*Exercise directions*
The first line of the entries through the line bearing "1. Clone the repo": copy these lines exactly and return nothing else.

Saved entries
"""
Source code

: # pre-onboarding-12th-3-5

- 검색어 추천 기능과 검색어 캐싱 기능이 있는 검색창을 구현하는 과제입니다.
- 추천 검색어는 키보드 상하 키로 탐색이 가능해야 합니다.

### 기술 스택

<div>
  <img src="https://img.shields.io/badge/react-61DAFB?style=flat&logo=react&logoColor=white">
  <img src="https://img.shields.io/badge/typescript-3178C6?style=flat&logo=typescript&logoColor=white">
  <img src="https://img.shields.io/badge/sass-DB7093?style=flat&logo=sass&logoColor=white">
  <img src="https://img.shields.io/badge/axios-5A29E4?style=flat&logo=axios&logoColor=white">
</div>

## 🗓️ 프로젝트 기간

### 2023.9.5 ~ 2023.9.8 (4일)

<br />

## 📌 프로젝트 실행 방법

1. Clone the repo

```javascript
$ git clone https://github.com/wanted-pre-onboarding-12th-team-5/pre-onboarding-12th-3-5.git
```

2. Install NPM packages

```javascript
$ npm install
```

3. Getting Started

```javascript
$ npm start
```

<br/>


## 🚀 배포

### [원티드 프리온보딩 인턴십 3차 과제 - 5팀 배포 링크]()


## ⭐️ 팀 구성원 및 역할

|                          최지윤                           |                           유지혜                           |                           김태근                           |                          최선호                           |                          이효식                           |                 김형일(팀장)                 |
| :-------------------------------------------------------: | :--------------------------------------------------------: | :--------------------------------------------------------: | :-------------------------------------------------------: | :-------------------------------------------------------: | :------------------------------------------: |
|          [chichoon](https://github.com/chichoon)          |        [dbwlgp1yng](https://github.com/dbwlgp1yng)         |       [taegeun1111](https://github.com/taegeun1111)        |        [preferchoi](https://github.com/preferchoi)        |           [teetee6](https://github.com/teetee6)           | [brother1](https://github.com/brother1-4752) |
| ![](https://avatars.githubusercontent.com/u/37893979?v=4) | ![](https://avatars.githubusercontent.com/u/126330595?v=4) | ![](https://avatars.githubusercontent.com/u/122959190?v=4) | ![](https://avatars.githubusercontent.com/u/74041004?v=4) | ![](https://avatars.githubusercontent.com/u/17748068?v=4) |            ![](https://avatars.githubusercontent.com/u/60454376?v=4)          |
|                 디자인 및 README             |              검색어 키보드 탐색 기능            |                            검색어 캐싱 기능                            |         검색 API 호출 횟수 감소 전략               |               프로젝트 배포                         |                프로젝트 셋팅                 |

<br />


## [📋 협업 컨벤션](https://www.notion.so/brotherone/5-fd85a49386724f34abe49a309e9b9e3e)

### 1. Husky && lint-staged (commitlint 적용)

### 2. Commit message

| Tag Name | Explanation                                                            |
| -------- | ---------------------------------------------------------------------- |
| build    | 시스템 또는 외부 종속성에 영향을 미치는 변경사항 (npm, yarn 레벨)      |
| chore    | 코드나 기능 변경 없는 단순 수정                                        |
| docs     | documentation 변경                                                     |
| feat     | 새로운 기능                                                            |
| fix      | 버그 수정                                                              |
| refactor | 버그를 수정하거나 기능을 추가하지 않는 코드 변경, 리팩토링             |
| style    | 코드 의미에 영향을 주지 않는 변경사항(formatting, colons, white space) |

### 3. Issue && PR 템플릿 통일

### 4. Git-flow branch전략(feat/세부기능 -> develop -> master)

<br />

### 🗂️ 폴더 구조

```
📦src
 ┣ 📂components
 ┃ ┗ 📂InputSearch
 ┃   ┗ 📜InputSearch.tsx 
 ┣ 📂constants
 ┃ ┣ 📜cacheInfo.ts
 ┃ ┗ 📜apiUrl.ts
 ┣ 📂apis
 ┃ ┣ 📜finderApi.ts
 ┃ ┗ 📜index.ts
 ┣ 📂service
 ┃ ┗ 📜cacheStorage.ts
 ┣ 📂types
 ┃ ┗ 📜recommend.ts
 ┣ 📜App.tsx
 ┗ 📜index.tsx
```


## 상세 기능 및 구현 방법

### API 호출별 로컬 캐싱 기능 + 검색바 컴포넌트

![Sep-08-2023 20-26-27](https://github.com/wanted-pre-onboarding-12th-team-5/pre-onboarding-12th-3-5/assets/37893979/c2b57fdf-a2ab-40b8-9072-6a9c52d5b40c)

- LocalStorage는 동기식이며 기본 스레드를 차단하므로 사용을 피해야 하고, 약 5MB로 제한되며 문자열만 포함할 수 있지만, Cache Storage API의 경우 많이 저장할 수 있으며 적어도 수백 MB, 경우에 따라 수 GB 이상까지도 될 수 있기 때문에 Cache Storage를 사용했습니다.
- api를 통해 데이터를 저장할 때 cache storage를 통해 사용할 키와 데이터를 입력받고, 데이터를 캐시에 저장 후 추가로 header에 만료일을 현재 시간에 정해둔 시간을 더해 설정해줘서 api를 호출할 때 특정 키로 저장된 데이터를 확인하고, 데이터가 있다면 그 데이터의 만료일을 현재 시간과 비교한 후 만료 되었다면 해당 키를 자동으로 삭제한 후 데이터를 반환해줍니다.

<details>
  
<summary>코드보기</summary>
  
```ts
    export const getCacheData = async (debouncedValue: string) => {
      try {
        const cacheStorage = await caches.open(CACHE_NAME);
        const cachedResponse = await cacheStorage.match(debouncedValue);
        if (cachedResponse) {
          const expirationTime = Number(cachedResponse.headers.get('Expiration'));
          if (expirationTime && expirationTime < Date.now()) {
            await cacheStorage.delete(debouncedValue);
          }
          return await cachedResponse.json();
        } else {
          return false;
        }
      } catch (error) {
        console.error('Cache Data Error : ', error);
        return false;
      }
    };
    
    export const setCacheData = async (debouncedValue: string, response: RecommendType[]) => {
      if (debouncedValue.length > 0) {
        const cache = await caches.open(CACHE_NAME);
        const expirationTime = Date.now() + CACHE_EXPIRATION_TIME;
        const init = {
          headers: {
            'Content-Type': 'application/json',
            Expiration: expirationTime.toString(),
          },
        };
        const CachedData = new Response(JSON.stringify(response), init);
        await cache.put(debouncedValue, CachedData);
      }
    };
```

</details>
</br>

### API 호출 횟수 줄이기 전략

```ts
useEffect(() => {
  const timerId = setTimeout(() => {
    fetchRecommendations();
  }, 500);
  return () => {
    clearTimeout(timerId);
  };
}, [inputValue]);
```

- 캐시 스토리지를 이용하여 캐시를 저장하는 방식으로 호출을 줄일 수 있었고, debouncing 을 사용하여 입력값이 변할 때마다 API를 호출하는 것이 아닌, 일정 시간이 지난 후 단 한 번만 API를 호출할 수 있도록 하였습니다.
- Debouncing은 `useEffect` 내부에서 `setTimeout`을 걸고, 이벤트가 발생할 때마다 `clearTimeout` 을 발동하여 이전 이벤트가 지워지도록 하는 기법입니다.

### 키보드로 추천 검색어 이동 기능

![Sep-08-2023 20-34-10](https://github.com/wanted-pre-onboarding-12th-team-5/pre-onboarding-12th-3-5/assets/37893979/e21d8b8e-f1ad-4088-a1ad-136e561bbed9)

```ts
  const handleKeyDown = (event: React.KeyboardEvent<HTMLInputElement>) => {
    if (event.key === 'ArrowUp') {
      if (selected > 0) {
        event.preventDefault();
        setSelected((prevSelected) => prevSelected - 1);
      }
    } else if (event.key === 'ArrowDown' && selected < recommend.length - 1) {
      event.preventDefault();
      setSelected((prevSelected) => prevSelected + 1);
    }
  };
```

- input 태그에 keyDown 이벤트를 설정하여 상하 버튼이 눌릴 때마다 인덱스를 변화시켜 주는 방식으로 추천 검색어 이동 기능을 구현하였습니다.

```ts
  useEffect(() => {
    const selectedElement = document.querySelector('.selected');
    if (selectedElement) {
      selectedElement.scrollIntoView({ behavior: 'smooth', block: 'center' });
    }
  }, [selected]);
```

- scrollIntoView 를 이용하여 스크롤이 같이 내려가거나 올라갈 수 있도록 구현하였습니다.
"""
*Solution to this task*
Source code

: # pre-onboarding-12th-3-5

- 검색어 추천 기능과 검색어 캐싱 기능이 있는 검색창을 구현하는 과제입니다.
- 추천 검색어는 키보드 상하 키로 탐색이 가능해야 합니다.

### 기술 스택

<div>
  <img src="https://img.shields.io/badge/react-61DAFB?style=flat&logo=react&logoColor=white">
  <img src="https://img.shields.io/badge/typescript-3178C6?style=flat&logo=typescript&logoColor=white">
  <img src="https://img.shields.io/badge/sass-DB7093?style=flat&logo=sass&logoColor=white">
  <img src="https://img.shields.io/badge/axios-5A29E4?style=flat&logo=axios&logoColor=white">
</div>

## 🗓️ 프로젝트 기간

### 2023.9.5 ~ 2023.9.8 (4일)

<br />

## 📌 프로젝트 실행 방법

1. Clone the repo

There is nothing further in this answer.